(Rendered images with source text)

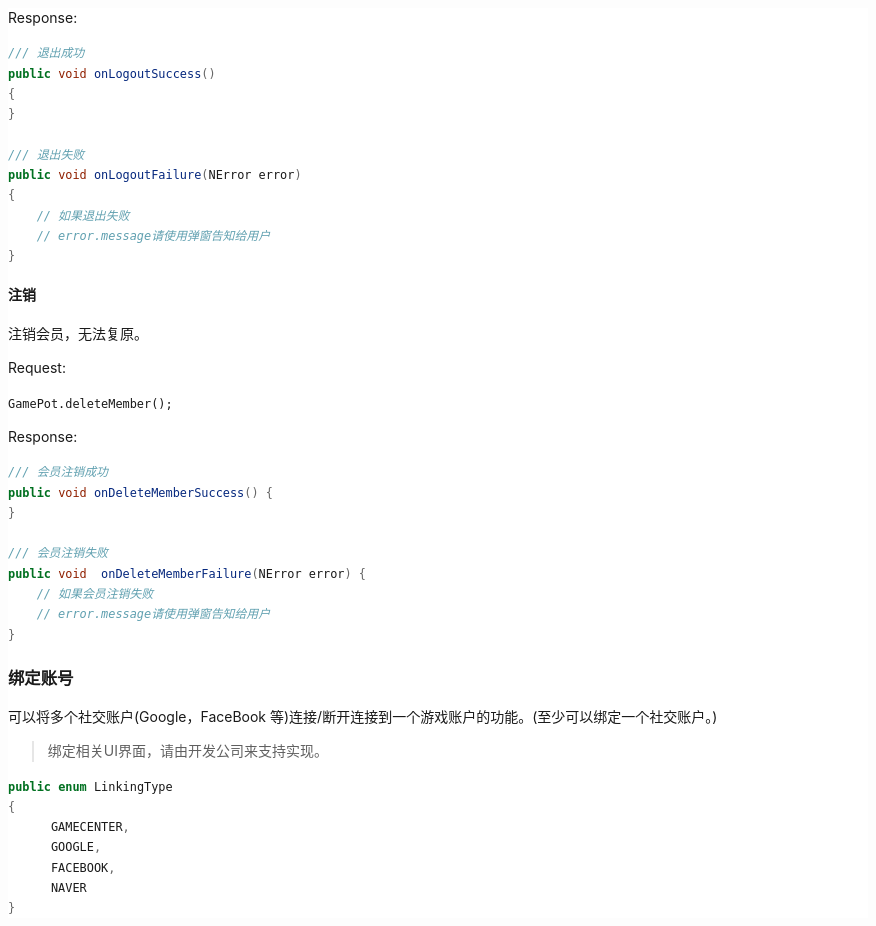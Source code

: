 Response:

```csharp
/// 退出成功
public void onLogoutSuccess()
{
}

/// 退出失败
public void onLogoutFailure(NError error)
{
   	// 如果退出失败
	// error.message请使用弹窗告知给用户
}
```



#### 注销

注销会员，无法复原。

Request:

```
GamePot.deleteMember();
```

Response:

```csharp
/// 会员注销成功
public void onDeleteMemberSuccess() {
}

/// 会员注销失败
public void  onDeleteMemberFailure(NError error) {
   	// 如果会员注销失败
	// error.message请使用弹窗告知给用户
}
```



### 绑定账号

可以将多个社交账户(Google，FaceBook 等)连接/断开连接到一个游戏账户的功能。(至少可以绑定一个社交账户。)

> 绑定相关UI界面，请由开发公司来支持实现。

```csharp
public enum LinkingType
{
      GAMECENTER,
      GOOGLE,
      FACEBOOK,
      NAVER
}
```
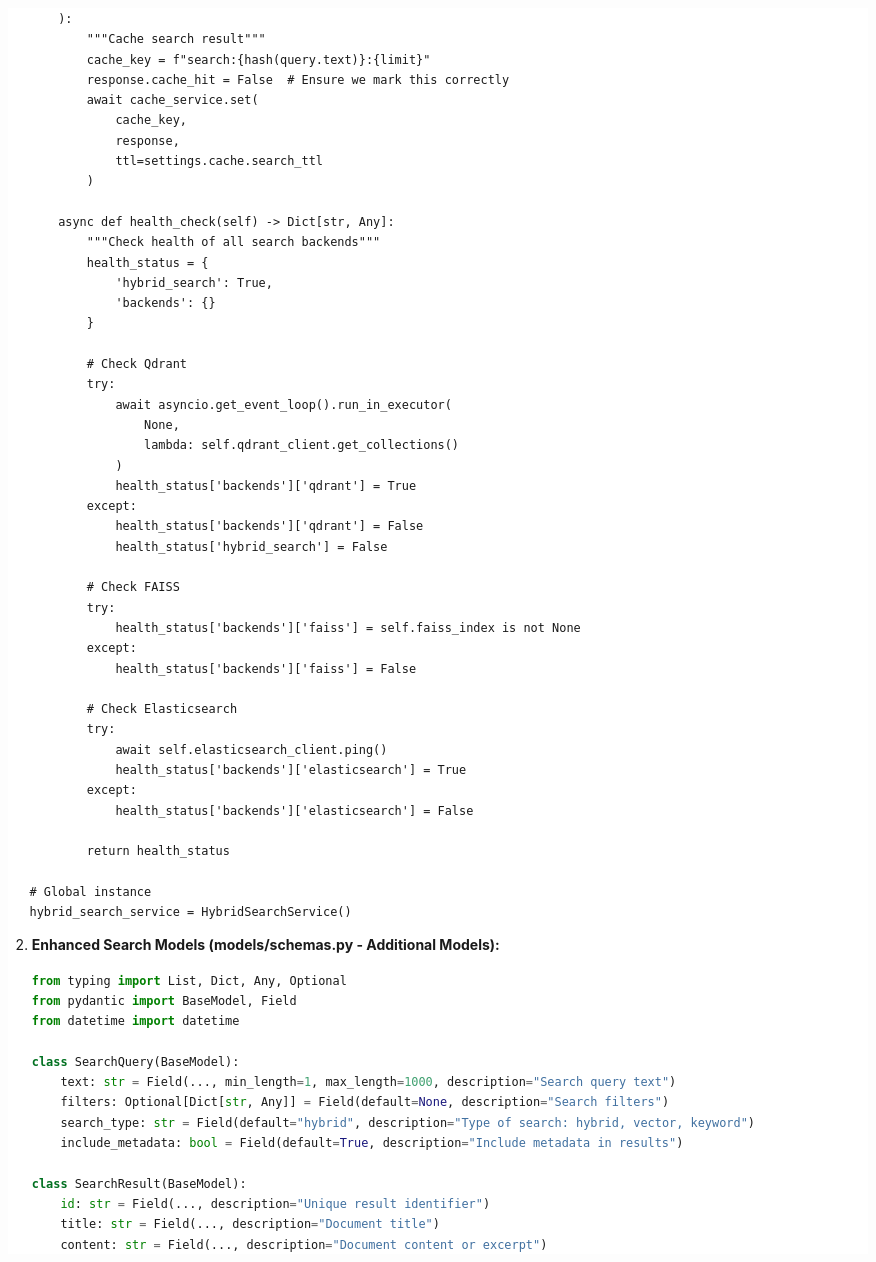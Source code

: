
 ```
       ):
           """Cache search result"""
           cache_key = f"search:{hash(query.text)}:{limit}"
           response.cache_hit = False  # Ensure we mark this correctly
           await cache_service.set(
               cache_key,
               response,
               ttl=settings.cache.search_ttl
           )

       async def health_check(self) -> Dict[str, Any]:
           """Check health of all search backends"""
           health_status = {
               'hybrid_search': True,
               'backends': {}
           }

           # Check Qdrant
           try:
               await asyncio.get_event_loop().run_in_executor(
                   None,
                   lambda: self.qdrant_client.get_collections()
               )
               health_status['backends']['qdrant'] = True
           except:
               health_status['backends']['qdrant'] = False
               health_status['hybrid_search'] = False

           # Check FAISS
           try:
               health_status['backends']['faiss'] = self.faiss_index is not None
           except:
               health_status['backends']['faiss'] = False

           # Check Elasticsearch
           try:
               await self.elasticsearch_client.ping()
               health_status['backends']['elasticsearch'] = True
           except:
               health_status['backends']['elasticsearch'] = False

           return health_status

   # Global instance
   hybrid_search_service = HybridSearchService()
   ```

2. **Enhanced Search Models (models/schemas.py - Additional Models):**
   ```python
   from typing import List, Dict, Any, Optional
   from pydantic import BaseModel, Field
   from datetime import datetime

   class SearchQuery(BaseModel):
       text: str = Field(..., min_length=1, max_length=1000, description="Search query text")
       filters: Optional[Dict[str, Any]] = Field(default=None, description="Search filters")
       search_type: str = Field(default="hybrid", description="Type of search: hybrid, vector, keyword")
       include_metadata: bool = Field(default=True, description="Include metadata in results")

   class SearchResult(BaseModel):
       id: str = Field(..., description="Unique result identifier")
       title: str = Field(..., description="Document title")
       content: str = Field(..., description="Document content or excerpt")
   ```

- What you need to do -
A complete answer gives every line of the records holding "class".

- Response for this exercise -
   class SearchQuery(BaseModel):
   class SearchResult(BaseModel):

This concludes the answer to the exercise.